Family Dinners, Judgment, and Acceptance

Posted this in a conversation with some Facebook friends today about motherhood, adoption, and relationships:

It's definitely not for everyone. And a woman who chooses not to have children is no less a woman than one who has birthed a legion. Your self-awareness should be applauded, not scorned. Unfortunately, as women, we all feel marginalized for not having children or for having them, for working or not, for getting married or being single. As a result, we all can be a tad bit defensive if we feel our life choices are being called into question.

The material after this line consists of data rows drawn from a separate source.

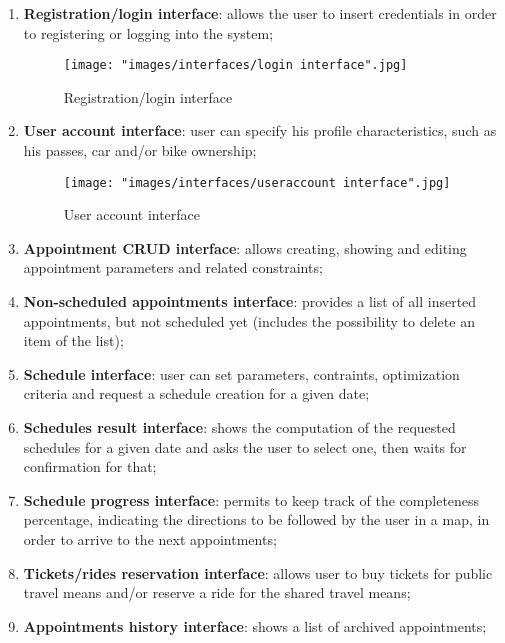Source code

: \begin{enumerate}
\item \textbf{Registration/login interface}: allows the user to insert credentials in order to registering or logging into the system;
\begin{figure}[H]
\begin{center}
\texttt{[image: "images/interfaces/login interface".jpg]}
\caption{Registration/login interface}
\end{center}
\end{figure}
\item \textbf{User account interface}: user can specify his profile characteristics, such as his passes, car and/or bike ownership;
\begin{figure}[H]
\begin{center}
\texttt{[image: "images/interfaces/useraccount interface".jpg]}
\caption{User account interface}
\end{center}
\end{figure}
\item \textbf{Appointment CRUD interface}: allows creating, showing and editing appointment parameters and related constraints;
\item \textbf{Non-scheduled appointments interface}: provides a list of all inserted appointments, but not scheduled yet (includes the possibility to delete an item of the list);
\item \textbf{Schedule interface}: user can set parameters, contraints, optimization criteria and request a schedule creation for a given date;
\item \textbf{Schedules result interface}: shows the computation of the requested schedules for a given date and asks the user to select one, then waits for confirmation for that;
\item \textbf{Schedule progress interface}: permits to keep track of the completeness percentage, indicating the directions to be followed by the user in a map, in order to arrive to the next appointments;
\item \textbf{Tickets/rides reservation interface}: allows user to buy tickets for public travel means and/or reserve a ride for the shared travel means;
\item \textbf{Appointments history interface}: shows a list of archived appointments;
\end{enumerate}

And it got me thinking.  At this time of year, our thoughts and lives turn to family, the ones we are born into and the ones we create.  Many of us dread spending time with our extended family now, b/c we know we will invariably be judged.  These people, some of whom we see only once a year, ask about our lives of which they otherwise have no or very little part.  And they make broad sweeping statements about ways our lives would be better.  They also remind us why we choose to see them so infrequently.

Maybe this year could be different.  Maybe your cousin doesn't have a girlfriend, because he's working really hard on other aspects of his life.  Be proud of his accomplishments, instead of belittling his lack of dates.  Or maybe your sister has decided not to have children or get married.  Don't try to change her mind; she's given this way more thought than you have.  Be supportive.  She is choosing to find life fulfillment in other, nontraditional arenas.  Your uncle has finally come out of the closet.  Remind him that you still think he's cool, maybe even cooler now.  At the end of the day, it's NONE OF YOUR BUSINESS.  Just b/c you share blood ties with them, it doesn't give you the right to pass judgment on the decisions they have made for themselves.

We are all just searching for happiness.  And the happiness that works for you won't work for anyone else.  Telling another person how to be happy is about as effective as telling the cats not to play with the decorations.  You yell and bluster, and they get scared, defensive, angry, and run away for awhile.  And then when your back is turned, they go back to what they were already doing.

Think about how you want to be treated at these holiday get-togethers.  Not like a defendant in a dock, but like a real person, with valid feelings and opinions.  And then remember that's what everyone deserves.